Convergents[Log[2]/Log[3], 10] // N

Convergents is related ContinuedFraction, better lockup the Mathematica documentation. The numbers in nominator and denominator are as required uneven and can be solved for {n,k}. The convergence is rapid and the solution row of tuples can be kept short. Another approach ist Rationalize.

Table[Rationalize[Log[2]/Log[3], 0.01^k], {k, 1, 10}]

But for the approximation with 0.01 the solutions are often even and no solution for {n,k} exists.

Since the task is to explore natural numbers {n,k} a selection method is in a generative manner requested to get good approximations to the real number of the given quotient of the natural logarithms of 2 and 3. One nice approach is the Mercator representation of the logarithm: http://mathworld.wolfram.com/MercatorSeries.html log[1+x] with 1 instead of 2 and the corresponding for 3. http://mathworld.wolfram.com/images/equations/MercatorSeries/NumberedEquation1.gif Calculate the finite partial sum of the infinite sums and convert the rationalized quotient and you will go well, most probable. Your ratio is the reciprocal of the Hausdorf dimension for the Sierpinski triangle. For example, the Cantor set, a zero-dimensional topological space, is a union of two copies of itself, each copy shrunk by a factor 1/3; hence, it can be shown that its Hausdorff dimension is log(2)/log(3) ≈ 0.63. This leads to nice representations. Within Mathematica this start is http://mathworld.wolfram.com/CantorSet.html. or stick to the finite sum concept and select the series expansion, taylor series like on this overview page http://www.math.com/tables/expansion/log.htm.

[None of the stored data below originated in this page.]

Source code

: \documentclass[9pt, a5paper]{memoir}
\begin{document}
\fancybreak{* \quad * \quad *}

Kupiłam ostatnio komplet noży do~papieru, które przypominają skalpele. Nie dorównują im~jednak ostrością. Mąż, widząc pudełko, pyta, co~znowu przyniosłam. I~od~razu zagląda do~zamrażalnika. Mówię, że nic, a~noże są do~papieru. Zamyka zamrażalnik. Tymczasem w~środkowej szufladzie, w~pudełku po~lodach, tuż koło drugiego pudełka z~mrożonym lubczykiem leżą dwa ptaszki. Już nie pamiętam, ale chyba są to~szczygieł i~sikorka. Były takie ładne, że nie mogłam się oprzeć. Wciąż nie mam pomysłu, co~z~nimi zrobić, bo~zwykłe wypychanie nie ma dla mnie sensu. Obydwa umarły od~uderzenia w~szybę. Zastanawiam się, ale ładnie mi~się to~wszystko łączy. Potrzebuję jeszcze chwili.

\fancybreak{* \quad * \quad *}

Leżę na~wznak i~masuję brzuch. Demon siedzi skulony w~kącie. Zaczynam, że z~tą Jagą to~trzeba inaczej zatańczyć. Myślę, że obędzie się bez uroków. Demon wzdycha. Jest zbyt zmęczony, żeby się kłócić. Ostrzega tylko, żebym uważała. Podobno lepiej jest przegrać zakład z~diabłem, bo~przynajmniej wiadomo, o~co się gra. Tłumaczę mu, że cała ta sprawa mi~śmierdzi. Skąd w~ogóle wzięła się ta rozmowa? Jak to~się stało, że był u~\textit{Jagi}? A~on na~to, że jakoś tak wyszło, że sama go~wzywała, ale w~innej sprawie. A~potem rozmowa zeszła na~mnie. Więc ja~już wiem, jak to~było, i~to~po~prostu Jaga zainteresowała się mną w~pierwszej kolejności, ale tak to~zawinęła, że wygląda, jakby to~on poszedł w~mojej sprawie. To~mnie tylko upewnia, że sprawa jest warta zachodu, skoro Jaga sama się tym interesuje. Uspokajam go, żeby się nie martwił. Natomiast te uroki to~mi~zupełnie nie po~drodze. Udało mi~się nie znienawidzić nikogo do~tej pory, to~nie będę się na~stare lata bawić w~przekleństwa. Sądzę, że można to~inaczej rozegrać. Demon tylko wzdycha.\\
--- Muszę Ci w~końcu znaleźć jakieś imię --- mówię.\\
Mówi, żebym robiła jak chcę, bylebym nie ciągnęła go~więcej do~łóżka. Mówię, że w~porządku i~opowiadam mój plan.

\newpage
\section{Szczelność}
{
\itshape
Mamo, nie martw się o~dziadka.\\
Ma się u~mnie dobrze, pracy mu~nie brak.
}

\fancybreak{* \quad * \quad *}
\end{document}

A good approximation is

 {Log[2]/Log[3] // N, 53715833/85137581 // N}

With is both

0.63093

up to five digit precision.

{n,k}={26857917,42568791}

with emerges from the 8´s term in the shown Rationalize approximation series. The Convergents approach take 10 and is therefore much solver in convergence and the Rationalize paths.

The series expansion are much more complicated and not really in the question included. The mathematical interpretation is therefore far beyond the scope of the question.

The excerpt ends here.